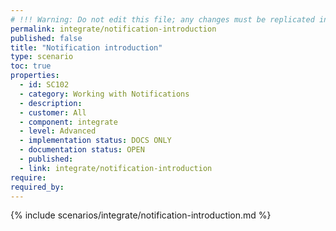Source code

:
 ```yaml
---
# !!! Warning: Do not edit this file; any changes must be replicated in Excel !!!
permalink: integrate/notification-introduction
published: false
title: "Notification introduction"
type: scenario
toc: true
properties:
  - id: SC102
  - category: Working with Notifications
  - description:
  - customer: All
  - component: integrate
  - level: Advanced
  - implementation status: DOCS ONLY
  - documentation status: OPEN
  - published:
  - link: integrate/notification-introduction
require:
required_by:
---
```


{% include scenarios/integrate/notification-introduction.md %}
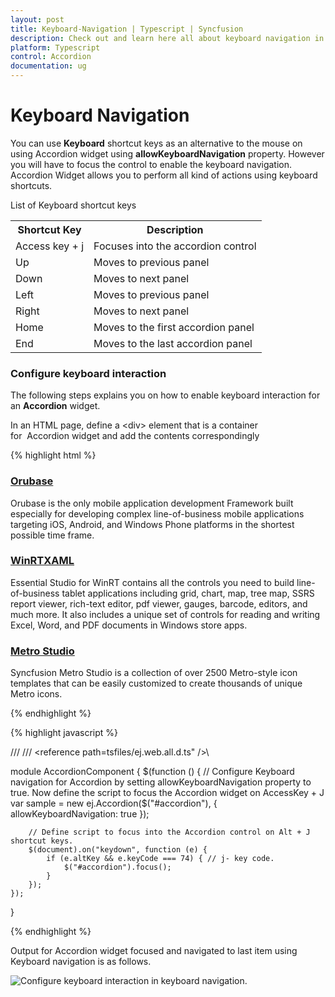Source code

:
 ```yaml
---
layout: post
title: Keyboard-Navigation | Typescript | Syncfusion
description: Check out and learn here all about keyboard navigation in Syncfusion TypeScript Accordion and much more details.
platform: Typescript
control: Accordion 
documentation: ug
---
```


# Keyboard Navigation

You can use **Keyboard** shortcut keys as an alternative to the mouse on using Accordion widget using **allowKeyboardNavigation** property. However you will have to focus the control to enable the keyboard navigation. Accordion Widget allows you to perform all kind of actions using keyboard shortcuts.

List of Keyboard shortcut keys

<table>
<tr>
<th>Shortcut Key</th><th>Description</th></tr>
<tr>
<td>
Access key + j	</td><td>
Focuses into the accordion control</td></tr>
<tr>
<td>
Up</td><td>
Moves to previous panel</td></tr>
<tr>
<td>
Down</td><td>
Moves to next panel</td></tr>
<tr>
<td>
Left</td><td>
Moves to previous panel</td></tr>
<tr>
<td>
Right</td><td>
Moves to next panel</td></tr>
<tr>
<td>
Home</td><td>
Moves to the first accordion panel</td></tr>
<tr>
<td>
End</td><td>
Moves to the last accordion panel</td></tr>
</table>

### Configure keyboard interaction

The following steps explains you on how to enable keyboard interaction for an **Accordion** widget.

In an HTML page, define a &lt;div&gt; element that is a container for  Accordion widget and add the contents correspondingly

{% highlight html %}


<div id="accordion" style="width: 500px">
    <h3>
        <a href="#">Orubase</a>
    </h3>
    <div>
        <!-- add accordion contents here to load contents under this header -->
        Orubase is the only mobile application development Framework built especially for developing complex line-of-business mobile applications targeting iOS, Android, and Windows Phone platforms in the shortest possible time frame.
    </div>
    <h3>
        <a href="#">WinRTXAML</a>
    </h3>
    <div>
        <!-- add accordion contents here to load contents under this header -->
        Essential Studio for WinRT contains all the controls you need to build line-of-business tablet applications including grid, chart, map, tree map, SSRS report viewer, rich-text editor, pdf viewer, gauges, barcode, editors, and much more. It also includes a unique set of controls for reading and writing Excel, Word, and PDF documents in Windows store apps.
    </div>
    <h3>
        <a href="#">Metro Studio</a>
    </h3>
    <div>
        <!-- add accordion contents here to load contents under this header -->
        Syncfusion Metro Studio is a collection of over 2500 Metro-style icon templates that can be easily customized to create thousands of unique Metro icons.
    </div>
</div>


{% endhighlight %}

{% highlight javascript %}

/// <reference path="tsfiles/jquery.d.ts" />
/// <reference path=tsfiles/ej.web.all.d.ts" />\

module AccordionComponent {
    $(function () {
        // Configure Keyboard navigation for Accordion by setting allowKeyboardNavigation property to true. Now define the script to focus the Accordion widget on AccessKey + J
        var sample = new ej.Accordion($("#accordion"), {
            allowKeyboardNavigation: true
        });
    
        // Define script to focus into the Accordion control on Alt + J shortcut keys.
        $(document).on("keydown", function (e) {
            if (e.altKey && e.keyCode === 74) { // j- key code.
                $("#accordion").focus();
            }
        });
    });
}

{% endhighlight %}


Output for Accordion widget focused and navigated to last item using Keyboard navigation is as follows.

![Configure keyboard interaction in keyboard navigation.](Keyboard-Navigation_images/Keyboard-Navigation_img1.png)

--------------------------------------------------

What is being asked.
With the pictures left out, output all the entries exactly.

Result below.
Source code

:
 ```yaml
---
# !!! Warning: Do not edit this file; any changes must be replicated in Excel !!!
permalink: integrate/notification-introduction
published: false
title: "Notification introduction"
type: scenario
toc: true
properties:
  - id: SC102
  - category: Working with Notifications
  - description:
  - customer: All
  - component: integrate
  - level: Advanced
  - implementation status: DOCS ONLY
  - documentation status: OPEN
  - published:
  - link: integrate/notification-introduction
require:
required_by:
---
```


{% include scenarios/integrate/notification-introduction.md %}
Source code

:
 ```yaml
---
layout: post
title: Keyboard-Navigation | Typescript | Syncfusion
description: Check out and learn here all about keyboard navigation in Syncfusion TypeScript Accordion and much more details.
platform: Typescript
control: Accordion 
documentation: ug
---
```


# Keyboard Navigation

You can use **Keyboard** shortcut keys as an alternative to the mouse on using Accordion widget using **allowKeyboardNavigation** property. However you will have to focus the control to enable the keyboard navigation. Accordion Widget allows you to perform all kind of actions using keyboard shortcuts.

List of Keyboard shortcut keys

<table>
<tr>
<th>Shortcut Key</th><th>Description</th></tr>
<tr>
<td>
Access key + j	</td><td>
Focuses into the accordion control</td></tr>
<tr>
<td>
Up</td><td>
Moves to previous panel</td></tr>
<tr>
<td>
Down</td><td>
Moves to next panel</td></tr>
<tr>
<td>
Left</td><td>
Moves to previous panel</td></tr>
<tr>
<td>
Right</td><td>
Moves to next panel</td></tr>
<tr>
<td>
Home</td><td>
Moves to the first accordion panel</td></tr>
<tr>
<td>
End</td><td>
Moves to the last accordion panel</td></tr>
</table>

### Configure keyboard interaction

The following steps explains you on how to enable keyboard interaction for an **Accordion** widget.

In an HTML page, define a &lt;div&gt; element that is a container for  Accordion widget and add the contents correspondingly

{% highlight html %}


<div id="accordion" style="width: 500px">
    <h3>
        <a href="#">Orubase</a>
    </h3>
    <div>
        <!-- add accordion contents here to load contents under this header -->
        Orubase is the only mobile application development Framework built especially for developing complex line-of-business mobile applications targeting iOS, Android, and Windows Phone platforms in the shortest possible time frame.
    </div>
    <h3>
        <a href="#">WinRTXAML</a>
    </h3>
    <div>
        <!-- add accordion contents here to load contents under this header -->
        Essential Studio for WinRT contains all the controls you need to build line-of-business tablet applications including grid, chart, map, tree map, SSRS report viewer, rich-text editor, pdf viewer, gauges, barcode, editors, and much more. It also includes a unique set of controls for reading and writing Excel, Word, and PDF documents in Windows store apps.
    </div>
    <h3>
        <a href="#">Metro Studio</a>
    </h3>
    <div>
        <!-- add accordion contents here to load contents under this header -->
        Syncfusion Metro Studio is a collection of over 2500 Metro-style icon templates that can be easily customized to create thousands of unique Metro icons.
    </div>
</div>


{% endhighlight %}

{% highlight javascript %}

/// <reference path="tsfiles/jquery.d.ts" />
/// <reference path=tsfiles/ej.web.all.d.ts" />\

module AccordionComponent {
    $(function () {
        // Configure Keyboard navigation for Accordion by setting allowKeyboardNavigation property to true. Now define the script to focus the Accordion widget on AccessKey + J
        var sample = new ej.Accordion($("#accordion"), {
            allowKeyboardNavigation: true
        });
    
        // Define script to focus into the Accordion control on Alt + J shortcut keys.
        $(document).on("keydown", function (e) {
            if (e.altKey && e.keyCode === 74) { // j- key code.
                $("#accordion").focus();
            }
        });
    });
}

{% endhighlight %}


Output for Accordion widget focused and navigated to last item using Keyboard navigation is as follows.

![Configure keyboard interaction in keyboard navigation.](Keyboard-Navigation_images/Keyboard-Navigation_img1.png)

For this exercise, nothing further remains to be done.